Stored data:
◇ ◇ ◇ ◇ ◇
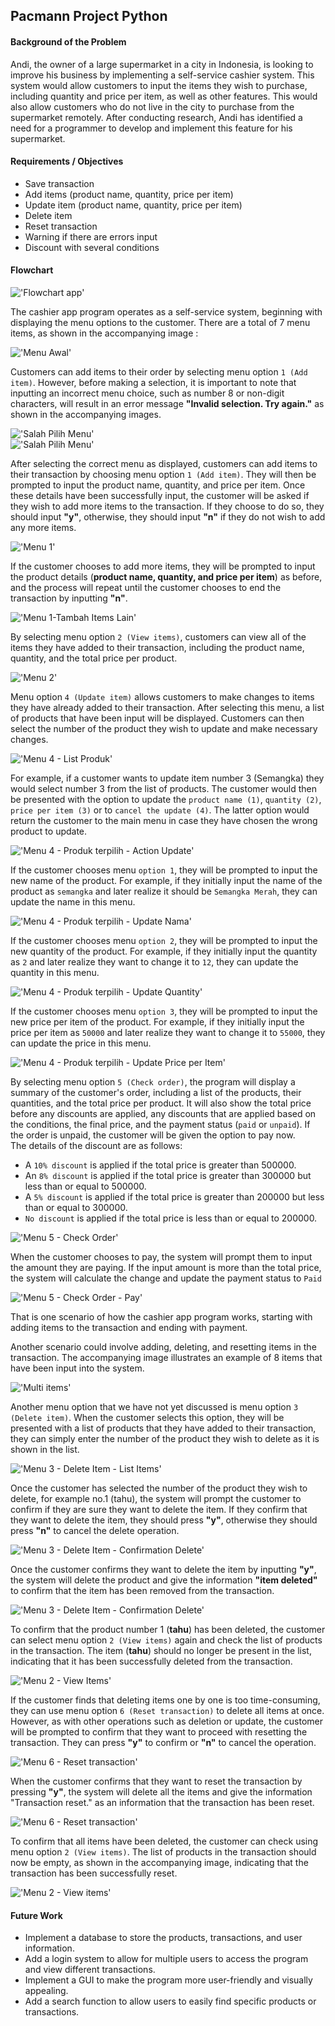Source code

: 
## Pacmann Project Python



#### Background of the Problem


Andi, the owner of a large supermarket in a city in Indonesia, is looking to improve his business by implementing a self-service cashier system. This system would allow customers to input the items they wish to purchase, including quantity and price per item, as well as other features. This would also allow customers who do not live in the city to purchase from the supermarket remotely. After conducting research, Andi has identified a need for a programmer to develop and implement this feature for his supermarket.


#### Requirements / Objectives


- Save transaction
- Add items (product name, quantity, price per item)
- Update item (product name, quantity, price per item)
- Delete item
- Reset transaction
- Warning if there are errors input
- Discount with several conditions


#### Flowchart


!['Flowchart app'](./images/python_cashier_project.drawio.png)

The cashier app program operates as a self-service system, beginning with displaying the menu options to the customer. There are a total of 7 menu items, as shown in the accompanying image :

!['Menu Awal'](./images/1.PNG)

Customers can add items to their order by selecting menu option `1 (Add item)`. However, before making a selection, it is important to note that inputting an incorrect menu choice, such as number 8 or non-digit characters, will result in an error message **"Invalid selection. Try again."** as shown in the accompanying images.

!['Salah Pilih Menu'](./images/2.PNG)  
!['Salah Pilih Menu'](./images/3.PNG)

After selecting the correct menu as displayed, customers can add items to their transaction by choosing menu option `1 (Add item)`. They will then be prompted to input the product name, quantity, and price per item. Once these details have been successfully input, the customer will be asked if they wish to add more items to the transaction. If they choose to do so, they should input **"y"**, otherwise, they should input **"n"** if they do not wish to add any more items.

!['Menu 1'](./images/4.PNG)

If the customer chooses to add more items, they will be prompted to input the product details (**product name, quantity, and price per item**) as before, and the process will repeat until the customer chooses to end the transaction by inputting **"n"**.

!['Menu 1-Tambah Items Lain'](./images/5.PNG)

By selecting menu option `2 (View items)`, customers can view all of the items they have added to their transaction, including the product name, quantity, and the total price per product.

!['Menu 2'](./images/6.PNG)

Menu option `4 (Update item)` allows customers to make changes to items they have already added to their transaction. After selecting this menu, a list of products that have been input will be displayed. Customers can then select the number of the product they wish to update and make necessary changes.

!['Menu 4 - List Produk'](./images/7.PNG)

For example, if a customer wants to update item number 3 (Semangka) they would select number 3 from the list of products. The customer would then be presented with the option to update the `product name (1)`, `quantity (2)`, `price per item (3)` or to `cancel the update (4)`. The latter option would return the customer to the main menu in case they have chosen the wrong product to update.

!['Menu 4 - Produk terpilih - Action Update'](./images/8.PNG)

If the customer chooses menu `option 1`, they will be prompted to input the new name of the product. For example, if they initially input the name of the product as `semangka` and later realize it should be `Semangka Merah`, they can update the name in this menu.

!['Menu 4 - Produk terpilih - Update Nama'](./images/9.PNG)

If the customer chooses menu `option 2`, they will be prompted to input the new quantity of the product. For example, if they initially input the quantity as `2` and later realize they want to change it to `12`, they can update the quantity in this menu.

!['Menu 4 - Produk terpilih - Update Quantity'](./images/10.PNG)

If the customer chooses menu `option 3`, they will be prompted to input the new price per item of the product. For example, if they initially input the price per item as `50000` and later realize they want to change it to `55000`, they can update the price in this menu.

!['Menu 4 - Produk terpilih - Update Price per Item'](./images/11.PNG)

By selecting menu option `5 (Check order)`, the program will display a summary of the customer's order, including a list of the products, their quantities, and the total price per product. It will also show the total price before any discounts are applied, any discounts that are applied based on the conditions, the final price, and the payment status (`paid` or `unpaid`). If the order is unpaid, the customer will be given the option to pay now.  
The details of the discount are as follows:

- A `10% discount` is applied if the total price is greater than 500000.
- An `8% discount` is applied if the total price is greater than 300000 but less than or equal to 500000.
- A `5% discount` is applied if the total price is greater than 200000 but less than or equal to 300000.
- `No discount` is applied if the total price is less than or equal to 200000.

!['Menu 5 - Check Order'](./images/12.PNG)

When the customer chooses to pay, the system will prompt them to input the amount they are paying. If the input amount is more than the total price, the system will calculate the change and update the payment status to `Paid`

!['Menu 5 - Check Order - Pay'](./images/13.PNG)

That is one scenario of how the cashier app program works, starting with adding items to the transaction and ending with payment. 

Another scenario could involve adding, deleting, and resetting items in the transaction. The accompanying image illustrates an example of 8 items that have been input into the system.

!['Multi items'](./images/14.PNG)

Another menu option that we have not yet discussed is menu option `3 (Delete item)`. When the customer selects this option, they will be presented with a list of products that they have added to their transaction, they can simply enter the number of the product they wish to delete as it is shown in the list.

!['Menu 3 - Delete Item - List Items'](./images/15.PNG)

Once the customer has selected the number of the product they wish to delete, for example no.1 (tahu), the system will prompt the customer to confirm if they are sure they want to delete the item. If they confirm that they want to delete the item, they should press **"y"**, otherwise they should press **"n"** to cancel the delete operation.

!['Menu 3 - Delete Item - Confirmation Delete'](./images/16.PNG)

Once the customer confirms they want to delete the item by inputting **"y"**, the system will delete the product and give the information **"item deleted"** to confirm that the item has been removed from the transaction.

!['Menu 3 - Delete Item - Confirmation Delete'](./images/17.PNG)

To confirm that the product number 1 (**tahu**) has been deleted, the customer can select menu option `2 (View items)` again and check the list of products in the transaction. The item (**tahu**) should no longer be present in the list, indicating that it has been successfully deleted from the transaction.

!['Menu 2 - View Items'](./images/18.PNG)

If the customer finds that deleting items one by one is too time-consuming, they can use menu option `6 (Reset transaction)` to delete all items at once. However, as with other operations such as deletion or update, the customer will be prompted to confirm that they want to proceed with resetting the transaction. They can press **"y"** to confirm or **"n"** to cancel the operation.

!['Menu 6 - Reset transaction'](./images/19.PNG)

When the customer confirms that they want to reset the transaction by pressing **"y"**, the system will delete all the items and give the information "Transaction reset." as an information that the transaction has been reset.

!['Menu 6 - Reset transaction'](./images/20.PNG)

To confirm that all items have been deleted, the customer can check using menu option `2 (View items)`. The list of products in the transaction should now be empty, as shown in the accompanying image, indicating that the transaction has been successfully reset.

!['Menu 2 - View items'](./images/21.PNG)


#### Future Work

- Implement a database to store the products, transactions, and user information.
- Add a login system to allow for multiple users to access the program and view different transactions.
- Implement a GUI to make the program more user-friendly and visually appealing.
- Add a search function to allow users to easily find specific products or transactions.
◇ ◇ ◇ ◇ ◇
Work item: Show each line of the data that contains the string "less".

Your solution:
- An `8% discount` is applied if the total price is greater than 300000 but less than or equal to 500000.
- A `5% discount` is applied if the total price is greater than 200000 but less than or equal to 300000.
- `No discount` is applied if the total price is less than or equal to 200000.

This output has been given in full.